§ **ACTIVITY**
Reproduce nothing but the lines from the one containing "Archivos HTML principales" to the end of the records below, each exactly as written.

§ **Dataset entries**
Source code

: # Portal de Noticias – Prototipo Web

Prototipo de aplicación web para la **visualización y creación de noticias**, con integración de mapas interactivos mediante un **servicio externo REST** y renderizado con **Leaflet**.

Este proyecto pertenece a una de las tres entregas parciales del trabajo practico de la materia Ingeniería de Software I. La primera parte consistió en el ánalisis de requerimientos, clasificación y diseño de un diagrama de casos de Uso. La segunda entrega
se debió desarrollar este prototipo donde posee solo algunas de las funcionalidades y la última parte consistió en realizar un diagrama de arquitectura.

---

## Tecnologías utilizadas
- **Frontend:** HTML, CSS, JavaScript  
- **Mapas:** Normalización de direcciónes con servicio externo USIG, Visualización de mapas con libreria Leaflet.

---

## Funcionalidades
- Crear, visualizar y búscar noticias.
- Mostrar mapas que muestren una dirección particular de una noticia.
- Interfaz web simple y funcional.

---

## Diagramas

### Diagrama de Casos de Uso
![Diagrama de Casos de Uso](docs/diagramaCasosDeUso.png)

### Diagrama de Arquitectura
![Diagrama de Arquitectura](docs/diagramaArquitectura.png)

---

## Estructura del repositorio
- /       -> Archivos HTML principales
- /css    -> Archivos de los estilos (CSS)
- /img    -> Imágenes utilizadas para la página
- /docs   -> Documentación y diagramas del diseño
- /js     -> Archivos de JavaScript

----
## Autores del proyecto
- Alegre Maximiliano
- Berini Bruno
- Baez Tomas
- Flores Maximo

§ **TASK OUTPUT**
- /       -> Archivos HTML principales
- /css    -> Archivos de los estilos (CSS)
- /img    -> Imágenes utilizadas para la página
- /docs   -> Documentación y diagramas del diseño
- /js     -> Archivos de JavaScript

----
## Autores del proyecto
- Alegre Maximiliano
- Berini Bruno
- Baez Tomas
- Flores Maximo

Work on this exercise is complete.